My sarcasm senses tingled when I read Kimmerset's post.

Oh, and what's with this "rtm" guy I see on my system.  It belongs to a user named Robert Morris.  I'm checking with my admins, trying to find out which one changed his username to "rtfm" instead.  They're telling me about some sort of sendmail worm I need to patch against or something?


----------



## Xenofur (Sep 4, 2008)

Foxie299 said:


> I'm so glad that people like Eevee, Xenofur and verix are here.  Without their sarcasm, I might have continued to question things and want to understand things.  Now I see that I should just dumbly accept the status quo and whatever crap the people in charge deem fit to push on me.  Their strawmen have helped me to see the light.  Thanks, guys!
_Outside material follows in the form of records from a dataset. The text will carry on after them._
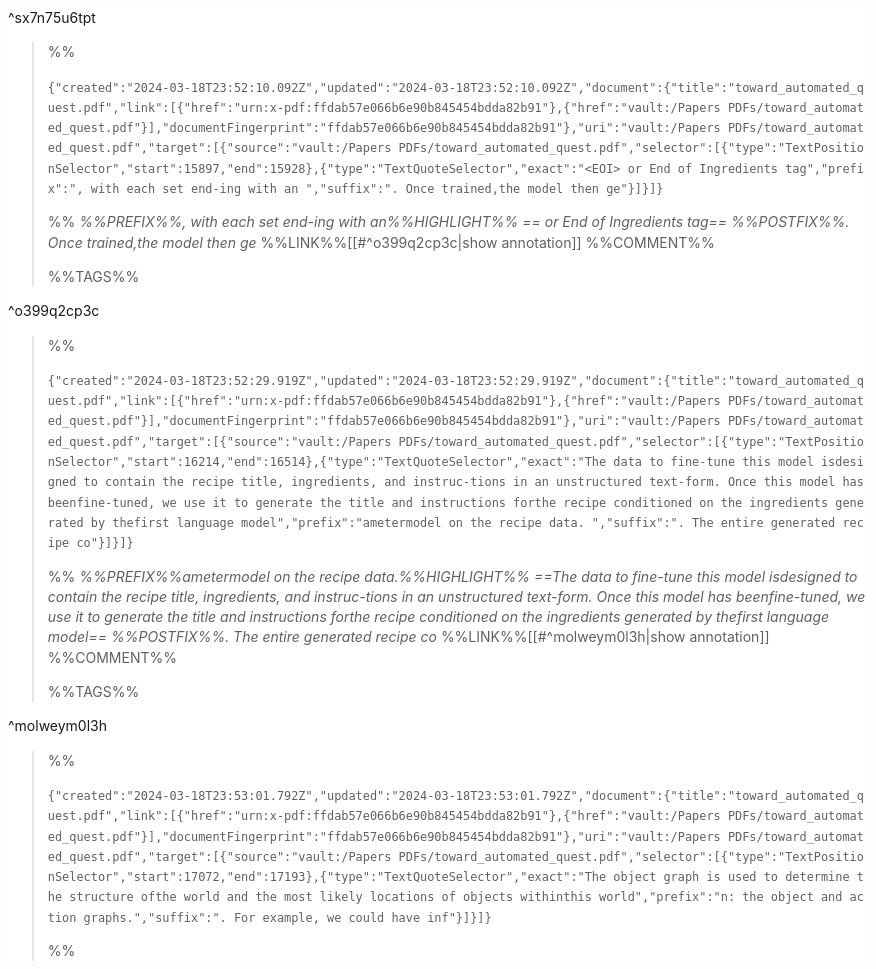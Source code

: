 >
^sx7n75u6tpt


>%%
>```annotation-json
>{"created":"2024-03-18T23:52:10.092Z","updated":"2024-03-18T23:52:10.092Z","document":{"title":"toward_automated_quest.pdf","link":[{"href":"urn:x-pdf:ffdab57e066b6e90b845454bdda82b91"},{"href":"vault:/Papers PDFs/toward_automated_quest.pdf"}],"documentFingerprint":"ffdab57e066b6e90b845454bdda82b91"},"uri":"vault:/Papers PDFs/toward_automated_quest.pdf","target":[{"source":"vault:/Papers PDFs/toward_automated_quest.pdf","selector":[{"type":"TextPositionSelector","start":15897,"end":15928},{"type":"TextQuoteSelector","exact":"<EOI> or End of Ingredients tag","prefix":", with each set end-ing with an ","suffix":". Once trained,the model then ge"}]}]}
>```
>%%
>*%%PREFIX%%, with each set end-ing with an%%HIGHLIGHT%% ==<EOI> or End of Ingredients tag== %%POSTFIX%%. Once trained,the model then ge*
>%%LINK%%[[#^o399q2cp3c|show annotation]]
>%%COMMENT%%
>
>%%TAGS%%
>
^o399q2cp3c


>%%
>```annotation-json
>{"created":"2024-03-18T23:52:29.919Z","updated":"2024-03-18T23:52:29.919Z","document":{"title":"toward_automated_quest.pdf","link":[{"href":"urn:x-pdf:ffdab57e066b6e90b845454bdda82b91"},{"href":"vault:/Papers PDFs/toward_automated_quest.pdf"}],"documentFingerprint":"ffdab57e066b6e90b845454bdda82b91"},"uri":"vault:/Papers PDFs/toward_automated_quest.pdf","target":[{"source":"vault:/Papers PDFs/toward_automated_quest.pdf","selector":[{"type":"TextPositionSelector","start":16214,"end":16514},{"type":"TextQuoteSelector","exact":"The data to fine-tune this model isdesigned to contain the recipe title, ingredients, and instruc-tions in an unstructured text-form. Once this model has beenfine-tuned, we use it to generate the title and instructions forthe recipe conditioned on the ingredients generated by thefirst language model","prefix":"ametermodel on the recipe data. ","suffix":". The entire generated recipe co"}]}]}
>```
>%%
>*%%PREFIX%%ametermodel on the recipe data.%%HIGHLIGHT%% ==The data to fine-tune this model isdesigned to contain the recipe title, ingredients, and instruc-tions in an unstructured text-form. Once this model has beenfine-tuned, we use it to generate the title and instructions forthe recipe conditioned on the ingredients generated by thefirst language model== %%POSTFIX%%. The entire generated recipe co*
>%%LINK%%[[#^molweym0l3h|show annotation]]
>%%COMMENT%%
>
>%%TAGS%%
>
^molweym0l3h


>%%
>```annotation-json
>{"created":"2024-03-18T23:53:01.792Z","updated":"2024-03-18T23:53:01.792Z","document":{"title":"toward_automated_quest.pdf","link":[{"href":"urn:x-pdf:ffdab57e066b6e90b845454bdda82b91"},{"href":"vault:/Papers PDFs/toward_automated_quest.pdf"}],"documentFingerprint":"ffdab57e066b6e90b845454bdda82b91"},"uri":"vault:/Papers PDFs/toward_automated_quest.pdf","target":[{"source":"vault:/Papers PDFs/toward_automated_quest.pdf","selector":[{"type":"TextPositionSelector","start":17072,"end":17193},{"type":"TextQuoteSelector","exact":"The object graph is used to determine the structure ofthe world and the most likely locations of objects withinthis world","prefix":"n: the object and action graphs.","suffix":". For example, we could have inf"}]}]}
>```
>%%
I'm not sure how completely failing to read the post that explains it in as much detail as was necessary is the same as "questioning with the intent to understand"?


----------



## Runefox (Sep 4, 2008)

Wow, FUD abound. The Chrome EULA was mistakenly more or less copy-pasted from Google Docs. According to the link provided earlier, they redacted that portion of the EULA that states that they can "data mine", instead specifically saying that anything you do with the browser, and anything you submit via it, is copyrighted to you.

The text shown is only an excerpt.